Eight more Spectre-like security flaws found in Intel CPUs.

walden, system, systems, walden systems, accordion, backup, back up,back, up, ransom, ware, ransomware, data, recovery, critical, protection, remote, virtual, cloud, computing, desktop, ciel, cielview, view, vm, machine, vdi, infrastructure, server, paas, saas, platform, service, software, serverless, thin, client, workspace, private, public, iaas, cloud, terminal, ssh, developer, java, objective, c, c++, c#, plus, sharp, php, Excel, sql, windows, os, operating, system, o.s., powershell, power, shell, javascript, js, python, py, networks, faq, perl, pl, programming, script, scripting, program, programer, code, coding, example, devel, stored, procedure, sp, macro, switch, hub, router, ios, net, .net, interpreter socket, nas, network storage, virus, security



     Intel may have as many as eight new Spectre-like vulnerabilities in its chips, according to a new report. The report comes months after the Spectre and Meltdown flaws in early 2018. New security flaws in Intel CPUs have been reported to the manufacturer by many different teams of researchers. The reports held back on the exact details about the vulnerabilities but stated that they are caused by the same design problem.

     Each of the eight vulnerabilities has its Common Vulnerabilities and Exposures ( CVE ) number, along with corresponding patches. Four of these flaws are high risk, and the remaining are rated as medium. One of the flaws exposes a significantly higher threat potential than that of Spectre, as it essentially simplifies attacks across system boundaries. One of the flaws can easily be exploited for attacks across system boundaries. An attacker could launch malicious code in a virtual machine and attack the host system. It could also attack the VMs of other customers running on the same server. Passwords and secret keys for secure data transmission are highly sought after targets on cloud systems and are acutely endangered by this security flaw. Intel's Software Guard Extensions, which are designed to protect sensitive data on cloud servers, are also not safe.
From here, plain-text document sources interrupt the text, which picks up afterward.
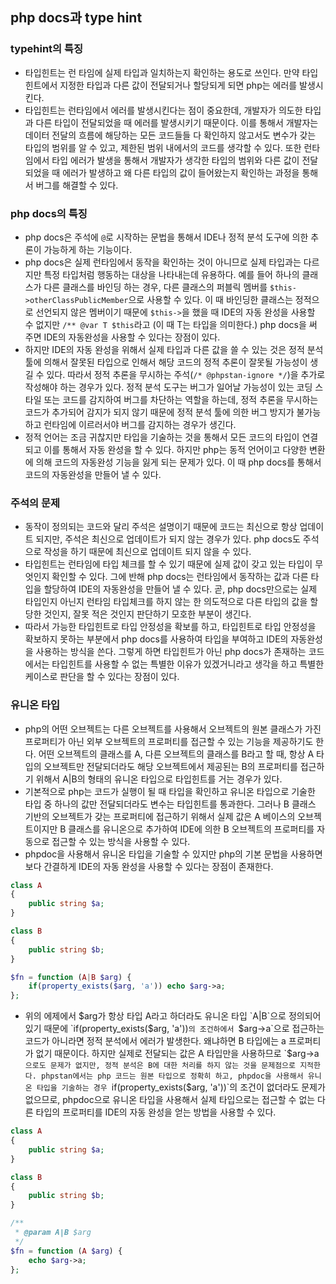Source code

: ## php docs과 type hint

### typehint의 특징
- 타입힌트는 런 타임에 실제 타입과 일치하는지 확인하는 용도로 쓰인다. 만약 타입힌트에서 지정한 타입과 다른 값이 전달되거나 할당되게 되면 php는 에러를 발생시킨다.
- 타입힌트는 런타임에서 에러를 발생시킨다는 점이 중요한데, 개발자가 의도한 타입과 다른 타입이 전달되었을 때 에러를 발생시키기 때문이다. 이를 통해서 개발자는 데이터 전달의 흐름에 해당하는 모든 코드들들 다 확인하지 않고서도 변수가 갖는 타입의 범위를 알 수 있고, 제한된 범위 내에서의 코드를 생각할 수 있다. 또한 런타임에서 타입 에러가 발생을 통해서 개발자가 생각한 타입의 범위와 다른 값이 전달되었을 때 에러가 발생하고 왜 다른 타입의 값이 들어왔는지 확인하는 과정을 통해서 버그를 해결할 수 있다.

### php docs의 특징
- php docs은 주석에 `@`로 시작하는 문법을 통해서 IDE나 정적 분석 도구에 의한 추론이 가능하게 하는 기능이다.
- php docs은 실제 런타임에서 동작을 확인하는 것이 아니므로 실제 타입과는 다르지만 특정 타입처럼 행동하는 대상을 나타내는데 유용하다. 예를 들어 하나의 클래스가 다른 클래스를 바인딩 하는 경우, 다른 클래스의 퍼블릭 멤버를 `$this->otherClassPublicMember`으로 사용할 수 있다. 이 때 바인딩한 클래스는 정적으로 선언되지 않은 멤버이기 때문에 `$this->`을 했을 때 IDE의 자동 완성을 사용할 수 없지만 `/** @var T $this`라고 (이 때 T는 타입을 의미한다.) php docs을 써 주면 IDE의 자동완성을 사용할 수 있다는 장점이 있다.
- 하지만 IDE의 자동 완성을 위해서 실제 타입과 다른 값을 쓸 수 있는 것은 정적 분석 툴에 의해서 잘못된 타입으로 인해서 해당 코드의 정적 추론이 잘못될 가능성이 생길 수 있다. 따라서 정적 추론을 무시하는 주석(`/* @phpstan-ignore */`)을 추가로 작성해야 하는 경우가 있다. 정적 분석 도구는 버그가 일어날 가능성이 있는 코딩 스타일 또는 코드를 감지하여 버그를 차단하는 역할을 하는데, 정적 추론을 무시하는 코드가 추가되어 감지가 되지 않기 때문에 정적 분석 툴에 의한 버그 방지가 불가능하고 런타임에 이르러서야 버그를 감지하는 경우가 생긴다.
- 정적 언어는 조금 귀찮지만 타입을 기술하는 것을 통해서 모든 코드의 타입이 연결되고 이를 통해서 자동 완성을 할 수 있다. 하지만 php는 동적 언어이고 다양한 변환에 의해 코드의 자동완성 기능을 잃게 되는 문제가 있다. 이 때 php docs를 통해서 코드의 자동완성을 만들어 낼 수 있다.

### 주석의 문제
- 동작이 정의되는 코드와 달리 주석은 설명이기 때문에 코드는 최신으로 항상 업데이트 되지만, 주석은 최신으로 업데이트가 되지 않는 경우가 있다. php docs도 주석으로 작성을 하기 때문에 최신으로 업데이트 되지 않을 수 있다.
- 타입힌트는 런타임에 타입 체크를 할 수 있기 때문에 실제 값이 갖고 있는 타입이 무엇인지 확인할 수 있다. 그에 반해 php docs는 런타임에서 동작하는 값과 다른 타입을 할당하여 IDE의 자동완성을 만들어 낼 수 있다. 곧, php docs만으로는 실제 타입인지 아닌지 런타임 타입체크를 하지 않는 한 의도적으로 다른 타입의 값을 할당한 것인지, 잘못 적은 것인지 판단하기 모호한 부분이 생긴다.
- 따라서 가능한 타입힌트로 타입 안정성을 확보를 하고, 타입힌트로 타입 안정성을 확보하지 못하는 부분에서 php docs를 사용하여 타입을 부여하고 IDE의 자동완성을 사용하는 방식을 쓴다. 그렇게 하면 타입힌트가 아닌 php docs가 존재하는 코드에서는 타입힌트를 사용할 수 없는 특별한 이유가 있겠거니라고 생각을 하고 특별한 케이스로 판단을 할 수 있다는 장점이 있다.

### 유니온 타입
- php의 어떤 오브젝트는 다른 오브젝트를 사용해서 오브젝트의 원본 클래스가 가진 프로퍼티가 아닌 외부 오브젝트의 프로퍼티를 접근할 수 있는 기능을 제공하기도 한다. 어떤 오브젝트의 클래스를 A, 다른 오브젝트의 클래스를 B라고 할 때, 항상 A 타입의 오브젝트만 전달되더라도 해당 오브젝트에서 제공된는 B의 프로퍼티를 접근하기 위해서 A|B의 형태의 유니온 타입으로 타입힌트를 거는 경우가 있다.
- 기본적으로 php는 코드가 실행이 될 때 타입을 확인하고 유니온 타입으로 기술한 타입 중 하나의 값만 전달되더라도 변수는 타입힌트를 통과한다. 그러나 B 클래스 기반의 오브젝트가 갖는 프로퍼티에 접근하기 위해서 실제 값은 A 베이스의 오브젝트이지만 B 클래스를 유니온으로 추가하여 IDE에 의한 B 오브젝트의 프로퍼티를 자동으로 접근할 수 있는 방식을 사용할 수 있다.
- phpdoc을 사용해서 유니온 타입을 기술할 수 있지만 php의 기본 문법을 사용하면 보다 간결하게 IDE의 자동 완성을 사용할 수 있다는 장점이 존재한다.
```php
class A
{
    public string $a;
}

class B
{
    public string $b;
}

$fn = function (A|B $arg) {
    if(property_exists($arg, 'a')) echo $arg->a;
};
```
- 위의 에제에서 $arg가 항상 타입 A라고 하더라도 유니온 타입 `A|B`으로 정의되어 있기 때문에 `if(property_exists($arg, 'a'))`의 조건하에서 `$arg->a`으로 접근하는 코드가 아니라면 정적 분석에서 에러가 발생한다. 왜냐하면 B 타입에는 a 프로퍼티가 없기 때문이다. 하지만 실제로 전달되는 값은 A 타입만을 사용하므로 `$arg->a`으로도 문제가 없지만, 정적 분석은 B에 대한 처리를 하지 않는 것을 문제점으로 지적한다. phpstan에서는 php 코드는 원본 타입으로 정확히 하고, phpdoc을 사용해서 유니온 타입을 기술하는 경우 `if(property_exists($arg, 'a'))`의 조건이 없더라도 문제가 없으므로, phpdoc으로 유니온 타입을 사용해서 실제 타입으로는 접근할 수 없는 다른 타입의 프로퍼티를 IDE의 자동 완성을 얻는 방법을 사용할 수 있다.
```php
class A
{
    public string $a;
}

class B
{
    public string $b;
}

/**
 * @param A|B $arg
 */
$fn = function (A $arg) {
    echo $arg->a;
};
```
     Google Project Zero has discovered one of the flaws. Google's security team was also responsible for the January disclosure of Spectre and Meltdown, which account for three variants of a side-channel analysis security issue in server and desktop processors, could potentially allow hackers to access users protected data. Spectre and Meltdown affecte processors from Intel, ARM and AMD. These new vulnerabilities show initial evidence that they might affect some ARM CPUs, and researchers are investigating to see if AMD is also susceptible. In order to protect against Spectre and Meltdown in the future, Intel has said it designed a new set of CPU design features that work with the operating system to install what is called virtual fences, that protect the system from speculative execution attacks that could exploit a variant of the Spectre flaw. Another side of the Spectre and Meltdown story is the buggy patching efforts in the industry in the wake of the vulnerability disclosure. Intel released patches for the Spectre and Meltdown vulnerabilities in January, but later yanked its patches for the Variant 2 flaw, both for client compute and data center chips, after acknowledging that they caused "higher than expected reboots and other unpredictable system behavior." IT security professionals, are stressing that chip manufacturers need to take responsibility for thinking through security in a more holistic way at the chip level. Companies have not thought through chip security when it comes to using timing to reveal cached content.